En la página 18 trae una tabla en que anota los reos según su estado civil, y al ver que los solteros acusan un número mayor de delincuentes que el que dan los casados, se pone a filosofar sobre el tema y concluye diciendo que el estado de casado, parece «una garantía para la moralidad de la persona humana». Copia en esto lo que repiten constantemente las estadísticas de Francia, en donde los pensadores no desperdician ocasión de alentar a sus compatriotas al matrimonio y a la paternidad, para evitar la disminución de los habitantes de su país; pero los franceses, al probar con números la menor delincuencia de los casados, lo hacen a la vista de la cifra de casados y de la de solteros en edad de delinquir. Nuestros estadísticos han simplificado mucho el procedimiento, bastándoles, por simpatía, la cifra de reos así en bruto. Con ese sistema se prueba que la mayor «garantía para la moralidad de la persona humana» no es precisamente el estado de casado, sino el de viudo, según puede verse en todas las estadísticas criminales.
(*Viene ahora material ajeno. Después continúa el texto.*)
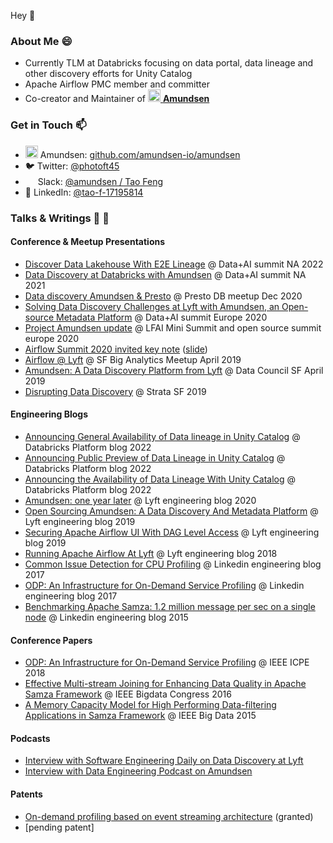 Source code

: Hey 👋

### About Me 😄

- Currently TLM at Databricks focusing on data portal, data lineage and other discovery efforts for Unity Catalog
- Apache Airflow PMC member and committer
- Co-creator and Maintainer of [<img src="https://raw.githubusercontent.com/lyft/amundsen/master/docs/img/logos/amundsen_mark_orange.svg?sanitize=true" width="20px" /> **Amundsen**](https://github.com/lyft/amundsen)


### Get in Touch 📫
- <img src="https://raw.githubusercontent.com/lyft/amundsen/master/docs/img/logos/amundsen_mark_orange.svg?sanitize=true" width="20px" />&nbsp;Amundsen: [github.com/amundsen-io/amundsen](https://github.com/amundsen-io/amundsen)
- 🐦&nbsp;Twitter: [@photoft45](https://twitter.com/photoft45)
- <img src="https://user-images.githubusercontent.com/4712430/87982839-04f40a80-ca9d-11ea-8cd3-688d9a9dbfd4.png" height="16px" /> Slack: [@amundsen / Tao Feng](https://join.slack.com/t/amundsenworkspace/shared_invite/enQtNTk2ODQ1NDU1NDI0LTc3MzQyZmM0ZGFjNzg5MzY1MzJlZTg4YjQ4YTU0ZmMxYWU2MmVlMzhhY2MzMTc1MDg0MzRjNTA4MzRkMGE0Nzk)
- 👔&nbsp;LinkedIn: [@tao-f-17195814](https://www.linkedin.com/in/tao-f-17195814/)

### Talks & Writings 💬 📝
#### Conference & Meetup Presentations
  - [Discover Data Lakehouse With E2E Lineage](https://www.databricks.com/dataaisummit/session/discover-data-lakehouse-end-end-lineage) @ Data+AI summit NA 2022
  - [Data Discovery at Databricks with Amundsen](https://databricks.com/session_na21/data-discovery-at-databricks-with-amundsen) @ Data+AI summit NA 2021
  - [Data discovery Amundsen & Presto](https://www.meetup.com/prestodb/events/274895626/) @ Presto DB meetup Dec 2020
  - [Solving Data Discovery Challenges at Lyft with Amundsen, an Open-source Metadata Platform](https://databricks.com/session_eu20/solving-data-discovery-challenges-at-lyft-with-amundsen-an-open-source-metadata-platform) @ Data+AI summit Europe 2020
  - [Project Amundsen update](https://events.linuxfoundation.org/open-source-summit-europe/program/schedule/) @ LFAI Mini Summit and open source summit europe 2020
  - [Airflow Summit 2020 invited key note](https://airflowsummit.org/speakers/) ([slide](https://www.slideshare.net/taofung/airflow-at-lyft-airflow-summit2020))
  - [Airflow @ Lyft](https://www.meetup.com/SF-Big-Analytics/events/259771952/) @ SF Big Analytics Meetup April 2019
  - [Amundsen: A Data Discovery Platform from Lyft](https://www.datacouncil.ai/talks/amundsen-a-data-discovery-platform-from-lyft?hsLang=en) @ Data Council SF April 2019
  - [Disrupting Data Discovery](https://www.slideshare.net/taofung/strata-sf-amundsen-presentation) @ Strata SF 2019
#### Engineering Blogs
  - [Announcing General Availability of Data lineage in Unity Catalog](https://www.databricks.com/blog/2022/12/12/announcing-general-availability-data-lineage-unity-catalog.html) @ Databricks Platform blog 2022
  - [Announcing Public Preview of Data Lineage in Unity Catalog](https://www.databricks.com/blog/2022/09/12/announcing-public-preview-data-lineage-unity-catalog.html) @ Databricks Platform blog 2022
  -  [Announcing the Availability of Data Lineage With Unity Catalog](https://databricks.com/blog/2022/06/08/announcing-the-availability-of-data-lineage-with-unity-catalog.html) @ Databricks Platform blog 2022
  - [Amundsen: one year later](https://eng.lyft.com/amundsen-1-year-later-7b60bf28602) @ Lyft engineering blog 2020
  - [Open Sourcing Amundsen: A Data Discovery And Metadata Platform](https://eng.lyft.com/open-sourcing-amundsen-a-data-discovery-and-metadata-platform-2282bb436234) @ Lyft engineering blog 2019
  - [Securing Apache Airflow UI With DAG Level Access](https://eng.lyft.com/securing-apache-airflow-ui-with-dag-level-access-a7bc649a2821) @ Lyft engineering blog 2019
  - [Running Apache Airflow At Lyft](https://eng.lyft.com/running-apache-airflow-at-lyft-6e53bb8fccff) @ Lyft engineering blog 2018
  - [Common Issue Detection for CPU Profiling](https://engineering.linkedin.com/blog/2017/09/common-issue-detection-for-cpu-profiling) @ Linkedin engineering blog 2017
  - [ODP: An Infrastructure for On-Demand Service Profiling](https://engineering.linkedin.com/blog/2017/01/odp--an-infrastructure-for-on-demand-service-profiling) @ Linkedin engineering blog 2017
  - [Benchmarking Apache Samza: 1.2 million message per sec on a single node](https://engineering.linkedin.com/performance/benchmarking-apache-samza-12-million-messages-second-single-node) @ Linkedin engineering blog 2015
#### Conference Papers
  - [ODP: An Infrastructure for On-Demand Service Profiling](https://www.slideshare.net/taofung/odp-on-demand-profiler-icpe-2018) @ IEEE ICPE 2018
  - [Effective Multi-stream Joining for Enhancing Data Quality in Apache Samza Framework](https://www.slideshare.net/taofung/effective-multistream-joining-in-apache-samza-framework) @ IEEE Bigdata Congress 2016
  - [A Memory Capacity Model for High Performing Data-filtering Applications in Samza Framework](https://www.slideshare.net/taofung/a-memory-capacity-model-for-high-performing-datafiltering-applications-in-samza-framework-85955263) @ IEEE Big Data 2015
#### Podcasts
  - [Interview with Software Engineering Daily on Data Discovery at Lyft](https://softwareengineeringdaily.com/2019/04/16/lyft-data-discovery-with-tao-feng-and-mark-grover/)
  - [Interview with Data Engineering Podcast on Amundsen](https://www.dataengineeringpodcast.com/amundsen-data-discovery-episode-92/)
#### Patents
  - [On-demand profiling based on event streaming architecture](https://patents.google.com/patent/US10019340) (granted)
  - [pending patent]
Nuestro criminólogo no apunta esa observación, tal vez porque no la traen las estadísticas francesas.

Por lo demás, este documento oficial de 1902, continúa la tarea de difamación emprendida en este terreno por la Estadística de 1900. No analiza periodos, por lo que no sabe cuántos años asigna a un quinquenio, pero sigue el mismo sistema de contar como reos de homicidio a los de heridas de cualquiera gravedad. En la página 16 trae un cuadro en el que la suma total de reos de homicidios de todas clases en 1901, fue de 1.002 (el número exacto es 1.001), y añade:

«Debemos agregar a esto 3.257 lesiones corporales, en las cuales cupo la siguiente proporción a los dos sexos:

Hombres: 3.078;

Mujeres: 179».



Algunas líneas más abajo ya toma por homicidios el número de reos, por lo que dice:

«El mes que suministra mayores casos de homicidios, en el año 1901 es enero, con 101 casos; y aquel en que se anotan menos es marzo, con 67».



Consta por los datos que el mismo libro da en la página 21, que el total de personas muertas por los homicidios de todas clases en todo Chile en ese año, fue de 205, lo que da una proporción de 6,05 por cien mil, tomando en cuenta la población de ese año.

El número de los reos de homicidios indica a menudo sólo la diligencia de los jueces en sus pesquisas; muchas veces para esclarecer un infanticidio van a la cárcel provisoriamente como reos, varias de las personas de la casa en que se cometió el delito, y en los libros de esa cárcel quedan figurando como reos de infanticidio. Ése es el motivo por el que, al lado de la tabla de reos de homicidio, colocan las estadísticas, las cifras que dan el número de condenados por ese delito, y el de las víctimas que han producido. Sólo a nuestras estadísticas se les ha ocurrido tomar como número de asesinatos perpetrados en el país, el número de reos de homicidios de todas clases.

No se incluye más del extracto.